This is the first Escape Pod episode I have listened to in a long, long time, and I found it quite disappointing, sadly.
First, a synopsis: Byron, a teenager, identifies so strongly with being a robot that he feels body dysmorphia and wants robot transition surgery. He is afraid of his parents' reaction, especially since his father Carlos was dismissive of robots; but he is encouraged by his best friend, Allosaur. When he comes out to his parents as a robot, his father Carlos is bemused and skeptical; and while his other father Akhil is open to talking, Byron feels this is too unsupportive and runs away. He creates artwork to express how he feels. He gains confidence from the social media reaction to his art, including acknowledgement from the only other person in the world to become a robot. He has another meeting with his parents, where they agree unconditionally to support his transition to being a robot, although he has to wait until 18 because of 'reqs'. He is happy. The end. The moral is extremely clear: unconditionally support your friends and family who want permanent surgery to transition to what they feel themselves to be, even if that is a robot.
Let's just go ahead and acknowledge that 'robot' here is a direct and unsubtle metaphor for gender reassignment surgery, and the story is about a person coming out to their parents as transgender. And as such it is pretty much a 1 to 1 mapping: swap out every mention of 'robot' for 'transgender' and without much other adjustment necessary at all, it becomes a contemporary non-science-fiction coming-out story. Which is to say, it was not a science-fiction story at all.
It also reads like a "message" story: explicitly written to impart moral instruction to the listener.
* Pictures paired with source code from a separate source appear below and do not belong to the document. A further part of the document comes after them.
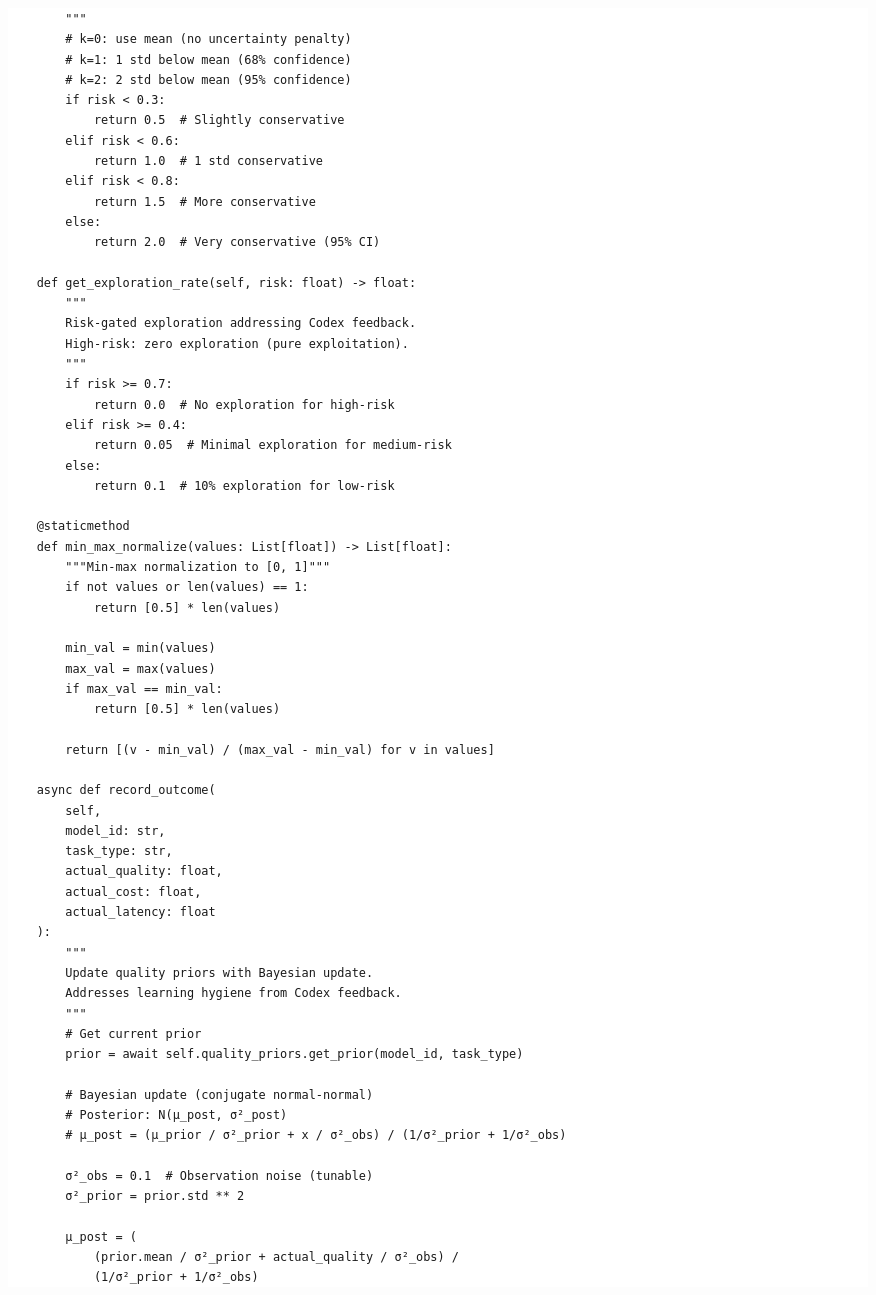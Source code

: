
 ```
        """
        # k=0: use mean (no uncertainty penalty)
        # k=1: 1 std below mean (68% confidence)
        # k=2: 2 std below mean (95% confidence)
        if risk < 0.3:
            return 0.5  # Slightly conservative
        elif risk < 0.6:
            return 1.0  # 1 std conservative
        elif risk < 0.8:
            return 1.5  # More conservative
        else:
            return 2.0  # Very conservative (95% CI)

    def get_exploration_rate(self, risk: float) -> float:
        """
        Risk-gated exploration addressing Codex feedback.
        High-risk: zero exploration (pure exploitation).
        """
        if risk >= 0.7:
            return 0.0  # No exploration for high-risk
        elif risk >= 0.4:
            return 0.05  # Minimal exploration for medium-risk
        else:
            return 0.1  # 10% exploration for low-risk

    @staticmethod
    def min_max_normalize(values: List[float]) -> List[float]:
        """Min-max normalization to [0, 1]"""
        if not values or len(values) == 1:
            return [0.5] * len(values)

        min_val = min(values)
        max_val = max(values)
        if max_val == min_val:
            return [0.5] * len(values)

        return [(v - min_val) / (max_val - min_val) for v in values]

    async def record_outcome(
        self,
        model_id: str,
        task_type: str,
        actual_quality: float,
        actual_cost: float,
        actual_latency: float
    ):
        """
        Update quality priors with Bayesian update.
        Addresses learning hygiene from Codex feedback.
        """
        # Get current prior
        prior = await self.quality_priors.get_prior(model_id, task_type)

        # Bayesian update (conjugate normal-normal)
        # Posterior: N(μ_post, σ²_post)
        # μ_post = (μ_prior / σ²_prior + x / σ²_obs) / (1/σ²_prior + 1/σ²_obs)

        σ²_obs = 0.1  # Observation noise (tunable)
        σ²_prior = prior.std ** 2

        μ_post = (
            (prior.mean / σ²_prior + actual_quality / σ²_obs) /
            (1/σ²_prior + 1/σ²_obs)
```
Thus it might in this light be instructive to understand the story and its moral from the lens of a kind of "user manual" or script, on how we in the audience should behave when a 16 year old in our lives wants robot / gender reassignment surgery:
First, this story (considered as a manual) encourages the person contemplating transition, and their friends & family, to treat the topic rather casually, as if life-changing body surgery has no more consequence or import than wanting to "go goth" or to bring a controversial date to the prom: Carlos and Akhil never raise a sincere or reasonable concern about their son's desires, nor does Allosaur. Therapy is never mentioned, as if doing so would be horrendously gauche.
Second, it treats awkward confusion or ignorance as lack of support. Carlos, the least "supportive" of the two parents, seems less opposed to the idea than simply baffled by the concept. Akhil, for his part, is fully empathetic; not educated about it, but still open. Nevertheless, Byron runs away. The lesson here, to a teenager who might identify with Byron, seems to be: if your parents are ignorant of the topic, or have any concerns at all, they are not supportive. The answer is to run away until they agree without reservation. Only unconditional, unreserved cheerleading is support; anything less is not support.
It would have been interesting, valuable, supportive and *responsible* of the story to raise and address the very evident concerns and issues involved with Byron's becoming a robot; and the parents would have been the perfect vehicle by which to do that, given that this is their job. It is not only *not* *un*supportive to ask questions, even of a teenager who is certain they want to transition; it is unloving and irresponsible *not* to.
Shouldn't you ask, of someone you love and literally care for, of someone contemplating "robot transition", at least one of the following questions: "Is it possible that you are mistaken?", "Is it possible that what you're feeling is temporary?", "Would it be a good idea to talk to a therapist?", "Let's have a realistic look together at the process and known consequences of robot transition surgery.", "Is it possible to reverse the transition if you decide it is a terrible mistake?", "Yes, it is possible that you will regret it.", "Yes, of course we will love you no matter what."